2. The system of claim 1, wherein the first image data format
contains information that can be decoded by the frame synchronizing
signal detector and used to vary the time delay of the time delay
unit.
3. The system of claim 1, wherein the synchronizing device receives
delay information from the signal processing unit.
4. The system of claim 1, wherein the synchronizing device receives
delay information from the data storage and retrieval device.
5. The system of claim 1, wherein the synchronization signal is
used to synchronize shuttering of the stereoscopic viewing eyewear
to the displayed image frames.
6. The system of claim 1, wherein the synchronization signal is
used to synchronize an electrically switchable electro-optical
polarizer placed in front of a display or a projection lens.

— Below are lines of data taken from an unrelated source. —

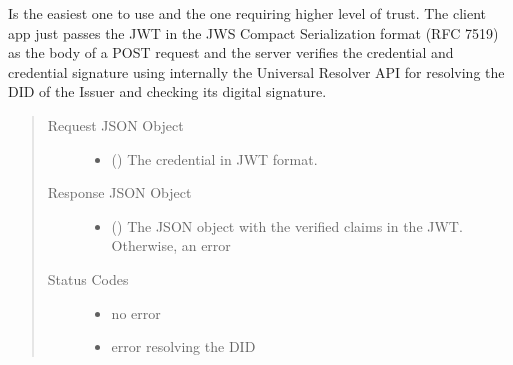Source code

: \documentclass[a4paper,12pt,english]{sphinxhowto}
\begin{document}
\begin{fulllineitems}
\sphinxAtStartPar
Is the easiest one to use and the one requiring higher level of trust. The client app just passes the JWT in the JWS Compact Serialization format (RFC 7519) as the body of a POST request and the server verifies the credential and credential signature using internally the Universal Resolver API for resolving the DID of the Issuer and checking its digital signature.
\begin{quote}\begin{description}
\item[{Request JSON Object}] \leavevmode\begin{itemize}
\item {} 
\sphinxAtStartPar
{} () \textendash{} The credential in JWT format.

\end{itemize}

\item[{Response JSON Object}] \leavevmode\begin{itemize}
\item {} 
\sphinxAtStartPar
{} () \textendash{} The JSON object with the verified claims in the JWT. Otherwise, an error

\end{itemize}

\item[{Status Codes}] \leavevmode\begin{itemize}
\item {} 
\sphinxAtStartPar
{} \textendash{} no error

\item {} 
\sphinxAtStartPar
{} \textendash{} error resolving the DID

\end{itemize}

\end{description}\end{quote}

\end{fulllineitems}
\end{document}
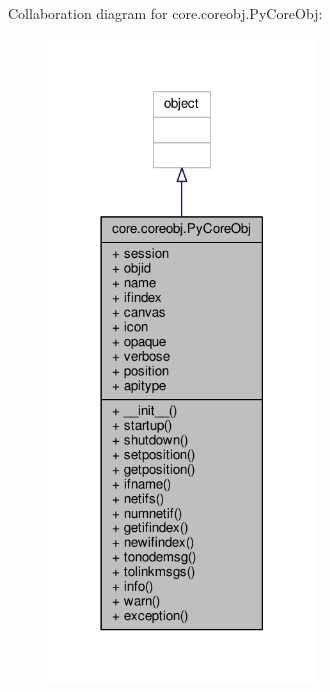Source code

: Collaboration diagram for core.\+coreobj.\+Py\+Core\+Obj\+:
\nopagebreak
\begin{figure}[H]
\begin{center}
\leavevmode
\includegraphics[width=201pt]{classcore_1_1coreobj_1_1_py_core_obj__coll__graph}
\end{center}
\end{figure}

7. A projection system comprising at least one projector for
projecting alternate left and right eye stereoscopic images for
viewing with stereoscopic viewing eyewear, comprising: an image
data storage and retrieval device capable of outputting an image
data stream in a first image data format; a projector capable of
producing displayed image frames for viewing and having at least
one spatial light modulator and a signal processing unit capable of
receiving the image data stream and converting the first format to
a second image data format, wherein the second image data format is
compatible with the at least one spatial light modulator; an image
data delay unit for delaying the image data stream to the projector
by a delay period, wherein the delay period is adjustable; a
synchronizing device comprising a frame synchronizing signal
detector, and a synchronizing signal transmitter, wherein the frame
synchronizing signal detector is capable of generating a
synchronization signal for synchronizing the eyewear with the
displayed image frames, and the synchronizing signal transmitter is
capable of transmitting the synchronization signal, wherein the
synchronizing device synchronizes to the image data stream prior to
the image data stream being delayed by the image delay unit.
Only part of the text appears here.